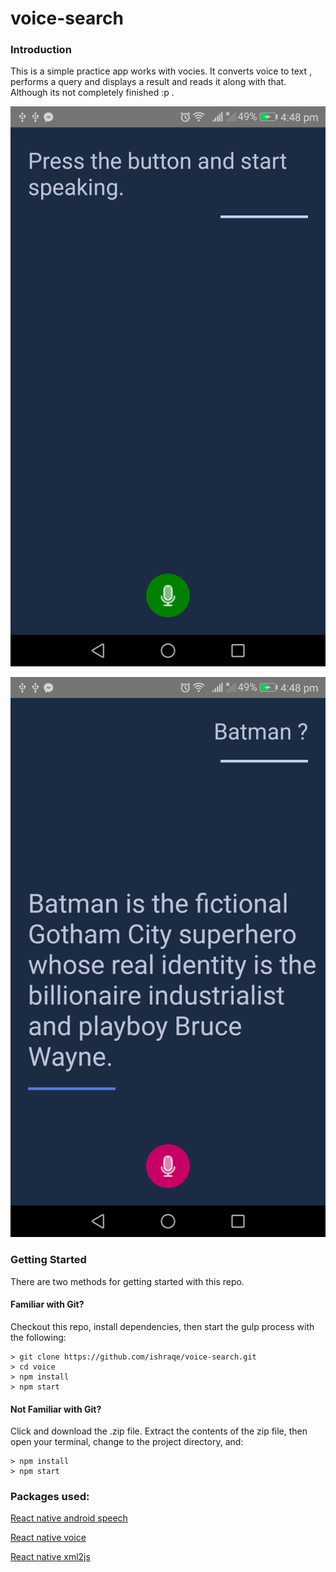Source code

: # voice-search

### Introduction
This is a simple practice app works with vocies. It converts voice to text , performs a query and displays a result and reads it along with that. Although its not completely finished :p . 

![alt text](https://raw.githubusercontent.com/ishraqe/voice-search/master/src/assets/0.png)

![alt text](https://raw.githubusercontent.com/ishraqe/voice-search/master/src/assets/1.png)

### Getting Started

There are two methods for getting started with this repo.

#### Familiar with Git?
Checkout this repo, install dependencies, then start the gulp process with the following:

```
> git clone https://github.com/ishraqe/voice-search.git
> cd voice
> npm install
> npm start
```

#### Not Familiar with Git?
Click and download the .zip file.  Extract the contents of the zip file, then open your terminal, change to the project directory, and:

```
> npm install
> npm start
```

### Packages used: 

[React native android speech](https://github.com/mihirsoni/react-native-android-speech)

[React native voice](https://github.com/wenkesj/react-native-voice)

[React native xml2js](https://github.com/connected-lab/react-native-xml2js)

WORK INSTRUCTIONS = Would you copy out the material above exactly, without the pictures in it?

WRITTEN RESPONSE =
Source code

: # voice-search

### Introduction
This is a simple practice app works with vocies. It converts voice to text , performs a query and displays a result and reads it along with that. Although its not completely finished :p . 

![alt text](https://raw.githubusercontent.com/ishraqe/voice-search/master/src/assets/0.png)

![alt text](https://raw.githubusercontent.com/ishraqe/voice-search/master/src/assets/1.png)

### Getting Started

There are two methods for getting started with this repo.

#### Familiar with Git?
Checkout this repo, install dependencies, then start the gulp process with the following:

```
> git clone https://github.com/ishraqe/voice-search.git
> cd voice
> npm install
> npm start
```

#### Not Familiar with Git?
Click and download the .zip file.  Extract the contents of the zip file, then open your terminal, change to the project directory, and:

```
> npm install
> npm start
```

### Packages used: 

[React native android speech](https://github.com/mihirsoni/react-native-android-speech)

[React native voice](https://github.com/wenkesj/react-native-voice)

[React native xml2js](https://github.com/connected-lab/react-native-xml2js)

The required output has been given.